▸ EXERCISE DIRECTIONS: Print the data in full, exactly as it reads.

▸ INFORMATION SHOWN:
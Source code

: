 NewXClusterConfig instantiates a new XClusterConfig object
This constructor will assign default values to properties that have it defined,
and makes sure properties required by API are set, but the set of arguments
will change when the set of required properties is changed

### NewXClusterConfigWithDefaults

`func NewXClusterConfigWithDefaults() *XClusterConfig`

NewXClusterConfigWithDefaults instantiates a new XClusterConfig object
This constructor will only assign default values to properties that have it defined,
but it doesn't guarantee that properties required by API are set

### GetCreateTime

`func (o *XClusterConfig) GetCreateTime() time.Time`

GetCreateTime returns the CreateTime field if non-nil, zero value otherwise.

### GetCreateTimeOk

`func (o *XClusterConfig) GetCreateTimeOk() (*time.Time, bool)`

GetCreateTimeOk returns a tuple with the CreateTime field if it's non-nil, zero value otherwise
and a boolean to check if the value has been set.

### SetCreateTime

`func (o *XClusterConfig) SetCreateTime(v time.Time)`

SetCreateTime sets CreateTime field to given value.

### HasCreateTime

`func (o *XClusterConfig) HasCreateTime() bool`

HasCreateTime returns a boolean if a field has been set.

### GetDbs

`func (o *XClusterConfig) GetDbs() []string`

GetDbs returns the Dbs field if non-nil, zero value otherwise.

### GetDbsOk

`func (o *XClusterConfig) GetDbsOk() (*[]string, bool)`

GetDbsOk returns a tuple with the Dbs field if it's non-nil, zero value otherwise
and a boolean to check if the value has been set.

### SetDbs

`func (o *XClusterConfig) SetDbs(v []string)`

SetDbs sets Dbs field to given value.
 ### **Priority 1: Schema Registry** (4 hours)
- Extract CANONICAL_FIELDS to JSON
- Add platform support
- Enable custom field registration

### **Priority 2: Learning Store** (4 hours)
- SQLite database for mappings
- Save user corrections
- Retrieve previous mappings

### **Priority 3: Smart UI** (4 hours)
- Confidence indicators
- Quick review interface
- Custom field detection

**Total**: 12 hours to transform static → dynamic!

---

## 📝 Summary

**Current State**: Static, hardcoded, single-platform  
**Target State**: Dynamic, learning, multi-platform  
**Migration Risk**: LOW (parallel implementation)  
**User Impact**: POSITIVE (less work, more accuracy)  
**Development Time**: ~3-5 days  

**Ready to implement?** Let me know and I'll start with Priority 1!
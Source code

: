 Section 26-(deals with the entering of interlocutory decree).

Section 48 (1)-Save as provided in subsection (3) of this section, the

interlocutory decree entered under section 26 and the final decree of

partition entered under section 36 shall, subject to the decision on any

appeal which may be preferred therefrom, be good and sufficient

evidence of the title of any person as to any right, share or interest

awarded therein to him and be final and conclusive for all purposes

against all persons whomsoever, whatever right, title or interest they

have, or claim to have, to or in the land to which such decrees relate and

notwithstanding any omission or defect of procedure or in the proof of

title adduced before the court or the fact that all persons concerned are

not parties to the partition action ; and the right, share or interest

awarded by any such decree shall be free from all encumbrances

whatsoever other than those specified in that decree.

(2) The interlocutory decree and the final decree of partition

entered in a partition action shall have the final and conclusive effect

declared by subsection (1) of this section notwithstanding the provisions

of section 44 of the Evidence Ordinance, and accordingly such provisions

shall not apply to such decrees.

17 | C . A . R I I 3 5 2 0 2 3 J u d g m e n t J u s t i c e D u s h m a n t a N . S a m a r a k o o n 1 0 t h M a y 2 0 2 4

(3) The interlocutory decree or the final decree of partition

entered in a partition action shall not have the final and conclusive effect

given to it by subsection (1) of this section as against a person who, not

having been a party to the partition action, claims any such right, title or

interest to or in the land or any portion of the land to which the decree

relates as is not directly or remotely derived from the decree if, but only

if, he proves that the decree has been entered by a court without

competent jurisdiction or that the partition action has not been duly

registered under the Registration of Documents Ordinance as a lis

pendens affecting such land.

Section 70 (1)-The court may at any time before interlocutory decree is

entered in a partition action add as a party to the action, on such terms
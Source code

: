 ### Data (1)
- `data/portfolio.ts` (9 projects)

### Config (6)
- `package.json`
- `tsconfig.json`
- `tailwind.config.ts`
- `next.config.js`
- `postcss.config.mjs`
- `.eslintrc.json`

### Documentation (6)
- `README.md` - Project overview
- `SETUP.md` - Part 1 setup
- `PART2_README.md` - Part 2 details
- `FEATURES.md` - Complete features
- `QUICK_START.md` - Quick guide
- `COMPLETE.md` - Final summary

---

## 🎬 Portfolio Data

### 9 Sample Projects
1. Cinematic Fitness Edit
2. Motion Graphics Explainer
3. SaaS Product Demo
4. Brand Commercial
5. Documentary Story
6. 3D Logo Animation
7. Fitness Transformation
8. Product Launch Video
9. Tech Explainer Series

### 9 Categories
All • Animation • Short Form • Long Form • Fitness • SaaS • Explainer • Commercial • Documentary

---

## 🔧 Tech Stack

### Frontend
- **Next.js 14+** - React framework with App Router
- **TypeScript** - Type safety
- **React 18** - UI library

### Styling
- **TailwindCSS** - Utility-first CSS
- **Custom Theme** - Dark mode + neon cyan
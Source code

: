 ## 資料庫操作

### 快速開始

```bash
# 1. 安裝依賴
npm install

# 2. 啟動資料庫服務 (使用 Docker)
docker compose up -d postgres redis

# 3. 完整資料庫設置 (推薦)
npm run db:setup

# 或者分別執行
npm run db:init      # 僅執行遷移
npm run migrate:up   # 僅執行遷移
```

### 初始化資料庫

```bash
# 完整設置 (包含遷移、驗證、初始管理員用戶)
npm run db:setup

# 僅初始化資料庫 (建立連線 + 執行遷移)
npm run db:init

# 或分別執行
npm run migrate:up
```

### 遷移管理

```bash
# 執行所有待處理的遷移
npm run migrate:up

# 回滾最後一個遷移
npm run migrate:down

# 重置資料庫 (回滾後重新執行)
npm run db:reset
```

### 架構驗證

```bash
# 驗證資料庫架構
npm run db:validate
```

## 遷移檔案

▸ ANSWER BOX:
Source code

: NewXClusterConfig instantiates a new XClusterConfig object
This constructor will assign default values to properties that have it defined,
and makes sure properties required by API are set, but the set of arguments
will change when the set of required properties is changed

### NewXClusterConfigWithDefaults

`func NewXClusterConfigWithDefaults() *XClusterConfig`

NewXClusterConfigWithDefaults instantiates a new XClusterConfig object
This constructor will only assign default values to properties that have it defined,
but it doesn't guarantee that properties required by API are set

### GetCreateTime

`func (o *XClusterConfig) GetCreateTime() time.Time`

GetCreateTime returns the CreateTime field if non-nil, zero value otherwise.

### GetCreateTimeOk

`func (o *XClusterConfig) GetCreateTimeOk() (*time.Time, bool)`

GetCreateTimeOk returns a tuple with the CreateTime field if it's non-nil, zero value otherwise
and a boolean to check if the value has been set.

### SetCreateTime

`func (o *XClusterConfig) SetCreateTime(v time.Time)`

SetCreateTime sets CreateTime field to given value.

### HasCreateTime

`func (o *XClusterConfig) HasCreateTime() bool`

HasCreateTime returns a boolean if a field has been set.

### GetDbs

`func (o *XClusterConfig) GetDbs() []string`

GetDbs returns the Dbs field if non-nil, zero value otherwise.

### GetDbsOk

`func (o *XClusterConfig) GetDbsOk() (*[]string, bool)`

GetDbsOk returns a tuple with the Dbs field if it's non-nil, zero value otherwise
and a boolean to check if the value has been set.

### SetDbs

`func (o *XClusterConfig) SetDbs(v []string)`

SetDbs sets Dbs field to given value.
 ### **Priority 1: Schema Registry** (4 hours)
- Extract CANONICAL_FIELDS to JSON
- Add platform support
- Enable custom field registration

### **Priority 2: Learning Store** (4 hours)
- SQLite database for mappings
- Save user corrections
- Retrieve previous mappings

### **Priority 3: Smart UI** (4 hours)
- Confidence indicators
- Quick review interface
- Custom field detection

**Total**: 12 hours to transform static → dynamic!

---

## 📝 Summary

**Current State**: Static, hardcoded, single-platform  
**Target State**: Dynamic, learning, multi-platform  
**Migration Risk**: LOW (parallel implementation)  
**User Impact**: POSITIVE (less work, more accuracy)  
**Development Time**: ~3-5 days  

**Ready to implement?** Let me know and I'll start with Priority 1!
Source code

: Section 26-(deals with the entering of interlocutory decree).

Section 48 (1)-Save as provided in subsection (3) of this section, the

interlocutory decree entered under section 26 and the final decree of

partition entered under section 36 shall, subject to the decision on any

appeal which may be preferred therefrom, be good and sufficient

evidence of the title of any person as to any right, share or interest

awarded therein to him and be final and conclusive for all purposes

against all persons whomsoever, whatever right, title or interest they

have, or claim to have, to or in the land to which such decrees relate and

notwithstanding any omission or defect of procedure or in the proof of

title adduced before the court or the fact that all persons concerned are

not parties to the partition action ; and the right, share or interest

awarded by any such decree shall be free from all encumbrances

whatsoever other than those specified in that decree.

(2) The interlocutory decree and the final decree of partition

entered in a partition action shall have the final and conclusive effect

declared by subsection (1) of this section notwithstanding the provisions

of section 44 of the Evidence Ordinance, and accordingly such provisions

shall not apply to such decrees.

17 | C . A . R I I 3 5 2 0 2 3 J u d g m e n t J u s t i c e D u s h m a n t a N . S a m a r a k o o n 1 0 t h M a y 2 0 2 4

(3) The interlocutory decree or the final decree of partition

entered in a partition action shall not have the final and conclusive effect

given to it by subsection (1) of this section as against a person who, not

having been a party to the partition action, claims any such right, title or

interest to or in the land or any portion of the land to which the decree

relates as is not directly or remotely derived from the decree if, but only

if, he proves that the decree has been entered by a court without

competent jurisdiction or that the partition action has not been duly

registered under the Registration of Documents Ordinance as a lis

pendens affecting such land.

Section 70 (1)-The court may at any time before interlocutory decree is

entered in a partition action add as a party to the action, on such terms
Source code

: ### Data (1)
- `data/portfolio.ts` (9 projects)

### Config (6)
- `package.json`
- `tsconfig.json`
- `tailwind.config.ts`
- `next.config.js`
- `postcss.config.mjs`
- `.eslintrc.json`

### Documentation (6)
- `README.md` - Project overview
- `SETUP.md` - Part 1 setup
- `PART2_README.md` - Part 2 details
- `FEATURES.md` - Complete features
- `QUICK_START.md` - Quick guide
- `COMPLETE.md` - Final summary

---

## 🎬 Portfolio Data

### 9 Sample Projects
1. Cinematic Fitness Edit
2. Motion Graphics Explainer
3. SaaS Product Demo
4. Brand Commercial
5. Documentary Story
6. 3D Logo Animation
7. Fitness Transformation
8. Product Launch Video
9. Tech Explainer Series

### 9 Categories
All • Animation • Short Form • Long Form • Fitness • SaaS • Explainer • Commercial • Documentary

---

## 🔧 Tech Stack

### Frontend
- **Next.js 14+** - React framework with App Router
- **TypeScript** - Type safety
- **React 18** - UI library

### Styling
- **TailwindCSS** - Utility-first CSS
- **Custom Theme** - Dark mode + neon cyan
Source code

: ## 資料庫操作

### 快速開始

```bash
# 1. 安裝依賴
npm install

# 2. 啟動資料庫服務 (使用 Docker)
docker compose up -d postgres redis

# 3. 完整資料庫設置 (推薦)
npm run db:setup

# 或者分別執行
npm run db:init      # 僅執行遷移
npm run migrate:up   # 僅執行遷移
```

### 初始化資料庫

```bash
# 完整設置 (包含遷移、驗證、初始管理員用戶)
npm run db:setup

# 僅初始化資料庫 (建立連線 + 執行遷移)
npm run db:init

# 或分別執行
npm run migrate:up
```

### 遷移管理

```bash
# 執行所有待處理的遷移
npm run migrate:up

# 回滾最後一個遷移
npm run migrate:down

# 重置資料庫 (回滾後重新執行)
npm run db:reset
```

### 架構驗證

```bash
# 驗證資料庫架構
npm run db:validate
```

## 遷移檔案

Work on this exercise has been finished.